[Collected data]
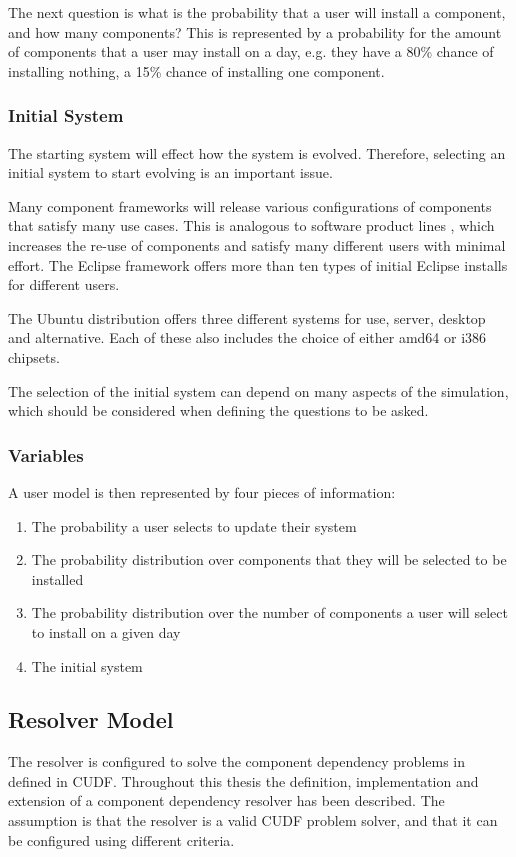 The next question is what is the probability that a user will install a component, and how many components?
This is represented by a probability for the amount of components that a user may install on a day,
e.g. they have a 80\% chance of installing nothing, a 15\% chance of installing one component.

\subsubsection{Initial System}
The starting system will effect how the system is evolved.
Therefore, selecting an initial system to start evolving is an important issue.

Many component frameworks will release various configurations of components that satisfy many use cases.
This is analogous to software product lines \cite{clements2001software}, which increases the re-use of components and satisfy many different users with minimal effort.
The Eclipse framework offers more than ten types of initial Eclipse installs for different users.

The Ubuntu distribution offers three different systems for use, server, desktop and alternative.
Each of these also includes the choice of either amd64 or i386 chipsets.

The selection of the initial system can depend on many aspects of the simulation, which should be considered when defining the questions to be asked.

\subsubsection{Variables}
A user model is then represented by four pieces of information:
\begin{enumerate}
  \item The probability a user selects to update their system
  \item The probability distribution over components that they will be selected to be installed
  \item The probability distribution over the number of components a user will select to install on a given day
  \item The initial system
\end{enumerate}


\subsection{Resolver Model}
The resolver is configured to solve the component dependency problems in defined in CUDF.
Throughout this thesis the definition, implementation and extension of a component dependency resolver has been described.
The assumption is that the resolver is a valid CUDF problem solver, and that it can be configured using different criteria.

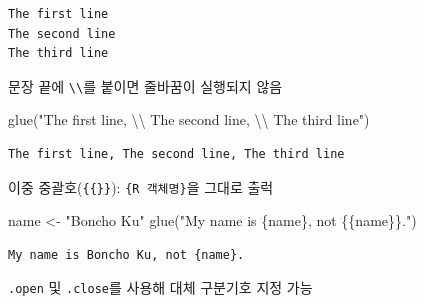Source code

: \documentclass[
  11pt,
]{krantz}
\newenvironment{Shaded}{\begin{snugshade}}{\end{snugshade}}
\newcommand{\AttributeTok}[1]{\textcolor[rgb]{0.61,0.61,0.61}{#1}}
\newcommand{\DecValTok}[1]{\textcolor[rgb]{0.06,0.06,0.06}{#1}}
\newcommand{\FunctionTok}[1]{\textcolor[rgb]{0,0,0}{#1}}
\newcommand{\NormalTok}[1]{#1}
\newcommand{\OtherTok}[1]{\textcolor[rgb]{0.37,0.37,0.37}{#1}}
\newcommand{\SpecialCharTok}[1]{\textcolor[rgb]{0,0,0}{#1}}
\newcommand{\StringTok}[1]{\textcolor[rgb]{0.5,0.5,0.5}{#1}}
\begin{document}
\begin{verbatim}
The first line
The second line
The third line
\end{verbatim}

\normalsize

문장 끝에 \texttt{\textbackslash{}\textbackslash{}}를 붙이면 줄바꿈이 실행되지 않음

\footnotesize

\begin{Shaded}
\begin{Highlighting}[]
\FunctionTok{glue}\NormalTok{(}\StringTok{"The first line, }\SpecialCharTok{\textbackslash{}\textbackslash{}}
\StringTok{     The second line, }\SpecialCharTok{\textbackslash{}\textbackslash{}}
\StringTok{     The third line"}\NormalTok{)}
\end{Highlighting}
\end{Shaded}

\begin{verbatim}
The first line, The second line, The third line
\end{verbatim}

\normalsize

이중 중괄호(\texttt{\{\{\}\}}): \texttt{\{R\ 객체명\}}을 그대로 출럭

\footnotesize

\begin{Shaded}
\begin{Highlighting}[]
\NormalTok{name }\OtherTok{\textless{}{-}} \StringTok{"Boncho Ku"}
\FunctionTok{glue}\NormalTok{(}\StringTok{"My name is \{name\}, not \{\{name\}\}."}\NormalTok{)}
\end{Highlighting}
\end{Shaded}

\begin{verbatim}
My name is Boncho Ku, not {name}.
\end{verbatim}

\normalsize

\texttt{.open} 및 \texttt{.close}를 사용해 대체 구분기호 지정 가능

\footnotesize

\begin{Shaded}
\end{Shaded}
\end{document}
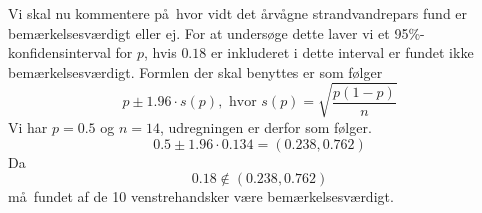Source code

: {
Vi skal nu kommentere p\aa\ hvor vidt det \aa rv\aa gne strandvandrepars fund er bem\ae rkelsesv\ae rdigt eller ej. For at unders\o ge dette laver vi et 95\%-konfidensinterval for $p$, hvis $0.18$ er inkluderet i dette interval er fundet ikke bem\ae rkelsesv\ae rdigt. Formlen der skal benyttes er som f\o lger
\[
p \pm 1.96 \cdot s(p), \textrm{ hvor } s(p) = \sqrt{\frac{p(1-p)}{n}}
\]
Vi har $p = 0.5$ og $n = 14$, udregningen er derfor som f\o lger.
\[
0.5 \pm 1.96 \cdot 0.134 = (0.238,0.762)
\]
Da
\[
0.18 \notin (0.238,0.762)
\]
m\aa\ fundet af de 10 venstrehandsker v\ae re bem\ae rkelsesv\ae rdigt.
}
...
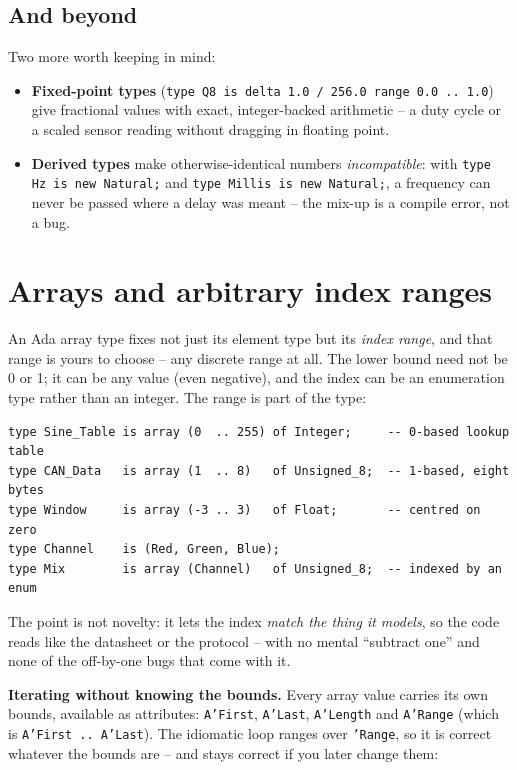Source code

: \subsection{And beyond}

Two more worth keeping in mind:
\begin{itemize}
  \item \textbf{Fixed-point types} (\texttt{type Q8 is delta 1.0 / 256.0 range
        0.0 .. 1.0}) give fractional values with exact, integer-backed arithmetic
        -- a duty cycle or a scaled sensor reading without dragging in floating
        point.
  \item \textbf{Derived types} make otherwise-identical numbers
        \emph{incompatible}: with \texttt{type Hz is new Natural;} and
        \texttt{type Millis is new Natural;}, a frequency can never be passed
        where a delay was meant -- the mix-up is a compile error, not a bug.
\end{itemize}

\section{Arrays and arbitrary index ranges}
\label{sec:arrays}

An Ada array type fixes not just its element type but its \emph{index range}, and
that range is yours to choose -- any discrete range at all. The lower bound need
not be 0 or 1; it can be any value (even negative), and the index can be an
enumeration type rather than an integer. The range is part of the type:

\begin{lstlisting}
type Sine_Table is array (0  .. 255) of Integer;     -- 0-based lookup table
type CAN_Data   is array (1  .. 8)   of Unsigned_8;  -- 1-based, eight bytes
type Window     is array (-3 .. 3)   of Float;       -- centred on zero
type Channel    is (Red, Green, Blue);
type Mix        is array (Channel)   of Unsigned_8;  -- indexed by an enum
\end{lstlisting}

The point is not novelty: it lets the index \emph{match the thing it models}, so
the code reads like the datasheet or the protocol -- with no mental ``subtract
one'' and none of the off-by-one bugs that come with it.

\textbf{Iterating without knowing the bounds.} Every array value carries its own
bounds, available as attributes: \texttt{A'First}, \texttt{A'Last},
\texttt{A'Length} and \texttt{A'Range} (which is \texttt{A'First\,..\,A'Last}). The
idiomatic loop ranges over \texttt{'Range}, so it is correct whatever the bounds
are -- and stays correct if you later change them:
--
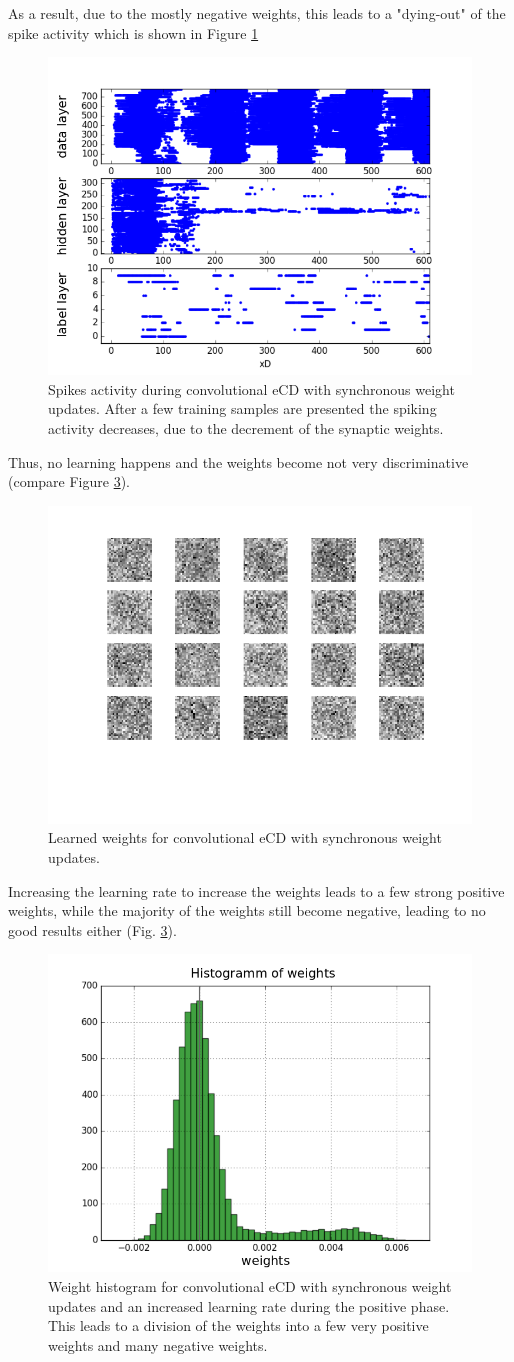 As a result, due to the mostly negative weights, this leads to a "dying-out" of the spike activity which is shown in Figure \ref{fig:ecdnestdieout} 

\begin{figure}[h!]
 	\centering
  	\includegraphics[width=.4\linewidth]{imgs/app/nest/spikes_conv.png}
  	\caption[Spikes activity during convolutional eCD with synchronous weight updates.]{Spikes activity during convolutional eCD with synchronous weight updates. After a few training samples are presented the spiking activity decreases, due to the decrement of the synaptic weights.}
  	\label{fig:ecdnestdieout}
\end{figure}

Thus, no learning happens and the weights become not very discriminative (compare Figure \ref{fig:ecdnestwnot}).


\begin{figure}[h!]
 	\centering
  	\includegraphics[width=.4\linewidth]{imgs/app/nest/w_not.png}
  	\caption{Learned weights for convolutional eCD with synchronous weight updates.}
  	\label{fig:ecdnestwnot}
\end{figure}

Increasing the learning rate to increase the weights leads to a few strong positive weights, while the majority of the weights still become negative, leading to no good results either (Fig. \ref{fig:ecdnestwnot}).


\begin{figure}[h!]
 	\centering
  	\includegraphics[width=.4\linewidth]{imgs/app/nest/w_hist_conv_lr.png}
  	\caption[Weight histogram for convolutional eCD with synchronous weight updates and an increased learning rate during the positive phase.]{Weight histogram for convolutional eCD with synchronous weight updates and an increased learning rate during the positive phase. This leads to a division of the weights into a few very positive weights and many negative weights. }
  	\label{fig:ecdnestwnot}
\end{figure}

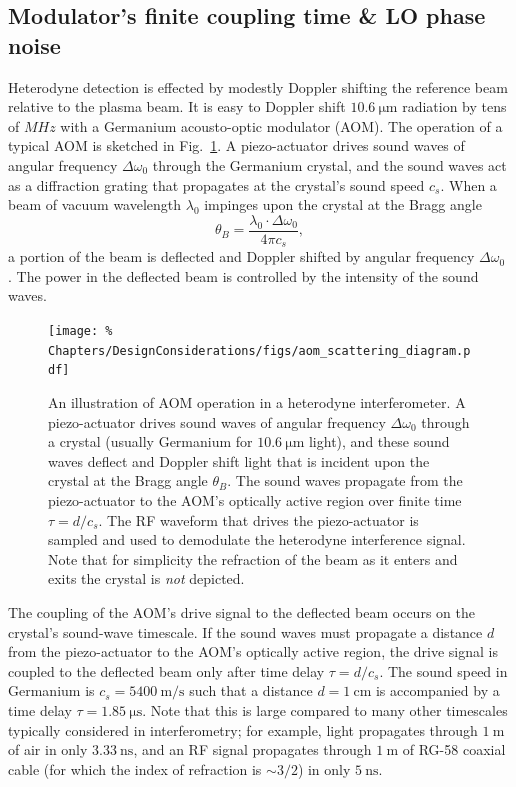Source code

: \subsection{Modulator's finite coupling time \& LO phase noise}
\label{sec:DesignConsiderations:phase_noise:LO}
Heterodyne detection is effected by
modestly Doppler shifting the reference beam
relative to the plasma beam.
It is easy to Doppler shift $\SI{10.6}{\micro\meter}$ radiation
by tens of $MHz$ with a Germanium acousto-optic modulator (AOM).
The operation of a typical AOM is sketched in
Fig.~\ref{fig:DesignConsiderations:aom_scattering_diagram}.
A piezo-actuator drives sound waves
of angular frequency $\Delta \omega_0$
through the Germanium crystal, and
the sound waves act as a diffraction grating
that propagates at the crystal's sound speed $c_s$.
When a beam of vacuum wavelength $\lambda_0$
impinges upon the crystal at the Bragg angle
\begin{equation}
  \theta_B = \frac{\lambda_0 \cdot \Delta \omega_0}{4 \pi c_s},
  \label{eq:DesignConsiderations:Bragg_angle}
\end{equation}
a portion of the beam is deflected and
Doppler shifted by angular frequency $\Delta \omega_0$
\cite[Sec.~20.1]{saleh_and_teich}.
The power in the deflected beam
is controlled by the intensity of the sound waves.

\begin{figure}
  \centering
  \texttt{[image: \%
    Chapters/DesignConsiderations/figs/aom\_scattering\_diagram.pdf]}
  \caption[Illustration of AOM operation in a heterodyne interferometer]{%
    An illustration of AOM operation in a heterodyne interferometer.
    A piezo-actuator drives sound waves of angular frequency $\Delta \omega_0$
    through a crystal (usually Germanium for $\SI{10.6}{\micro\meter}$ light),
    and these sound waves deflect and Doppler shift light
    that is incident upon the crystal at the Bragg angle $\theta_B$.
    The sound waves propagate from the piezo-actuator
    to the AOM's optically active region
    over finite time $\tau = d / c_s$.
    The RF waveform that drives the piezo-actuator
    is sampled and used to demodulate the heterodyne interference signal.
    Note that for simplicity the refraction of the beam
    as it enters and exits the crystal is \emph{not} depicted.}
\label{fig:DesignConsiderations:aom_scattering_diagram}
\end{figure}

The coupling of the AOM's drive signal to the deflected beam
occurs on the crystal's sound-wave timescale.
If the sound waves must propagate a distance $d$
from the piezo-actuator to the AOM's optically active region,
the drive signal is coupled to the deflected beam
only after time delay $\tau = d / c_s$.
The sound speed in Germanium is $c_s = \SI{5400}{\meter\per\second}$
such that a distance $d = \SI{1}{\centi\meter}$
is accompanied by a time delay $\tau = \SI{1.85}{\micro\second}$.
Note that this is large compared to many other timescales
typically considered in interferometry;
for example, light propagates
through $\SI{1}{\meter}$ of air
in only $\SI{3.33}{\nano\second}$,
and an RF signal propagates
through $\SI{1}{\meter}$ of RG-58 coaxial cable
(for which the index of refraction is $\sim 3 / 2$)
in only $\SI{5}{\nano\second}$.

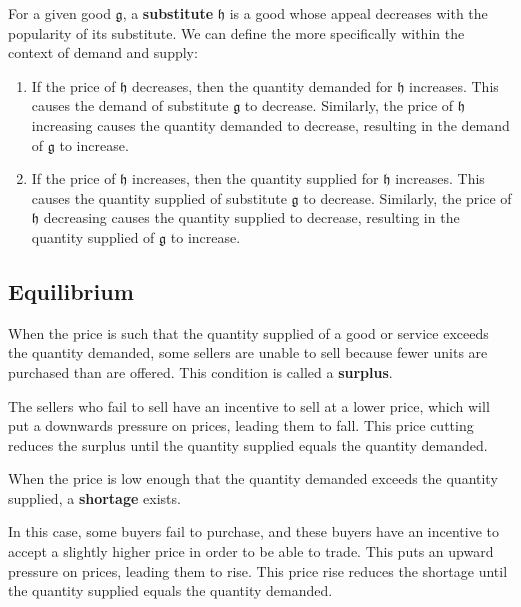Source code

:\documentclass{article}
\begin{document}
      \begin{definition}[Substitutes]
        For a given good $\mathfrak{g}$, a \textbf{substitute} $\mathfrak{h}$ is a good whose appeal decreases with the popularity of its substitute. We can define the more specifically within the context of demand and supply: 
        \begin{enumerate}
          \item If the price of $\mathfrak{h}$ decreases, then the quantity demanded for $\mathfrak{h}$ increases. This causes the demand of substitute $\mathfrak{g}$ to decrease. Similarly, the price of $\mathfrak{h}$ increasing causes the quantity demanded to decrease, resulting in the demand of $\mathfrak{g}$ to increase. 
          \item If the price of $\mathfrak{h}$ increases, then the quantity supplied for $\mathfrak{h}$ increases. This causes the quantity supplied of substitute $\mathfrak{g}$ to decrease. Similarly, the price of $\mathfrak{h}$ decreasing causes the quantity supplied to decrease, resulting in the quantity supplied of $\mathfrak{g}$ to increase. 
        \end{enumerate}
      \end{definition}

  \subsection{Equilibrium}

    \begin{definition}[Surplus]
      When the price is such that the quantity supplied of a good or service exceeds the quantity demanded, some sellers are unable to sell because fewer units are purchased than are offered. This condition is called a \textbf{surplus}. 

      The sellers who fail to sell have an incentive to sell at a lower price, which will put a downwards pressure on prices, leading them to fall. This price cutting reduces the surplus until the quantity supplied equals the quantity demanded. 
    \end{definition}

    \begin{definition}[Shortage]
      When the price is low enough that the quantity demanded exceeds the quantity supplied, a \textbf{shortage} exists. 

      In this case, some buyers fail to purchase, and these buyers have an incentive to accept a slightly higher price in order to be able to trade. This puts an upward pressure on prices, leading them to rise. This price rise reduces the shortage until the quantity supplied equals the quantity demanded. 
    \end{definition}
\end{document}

▶ PROBLEM DETAILS: Reproduce the data above exactly, but only from the line containing "The next question" through the line containing "Therefore, selecting an"; skip the pictures.

▶ EXERCISE RESULT:
 The next question is what is the probability that a user will install a component, and how many components?
This is represented by a probability for the amount of components that a user may install on a day,
e.g. they have a 80\% chance of installing nothing, a 15\% chance of installing one component.

\subsubsection{Initial System}
The starting system will effect how the system is evolved.
Therefore, selecting an initial system to start evolving is an important issue.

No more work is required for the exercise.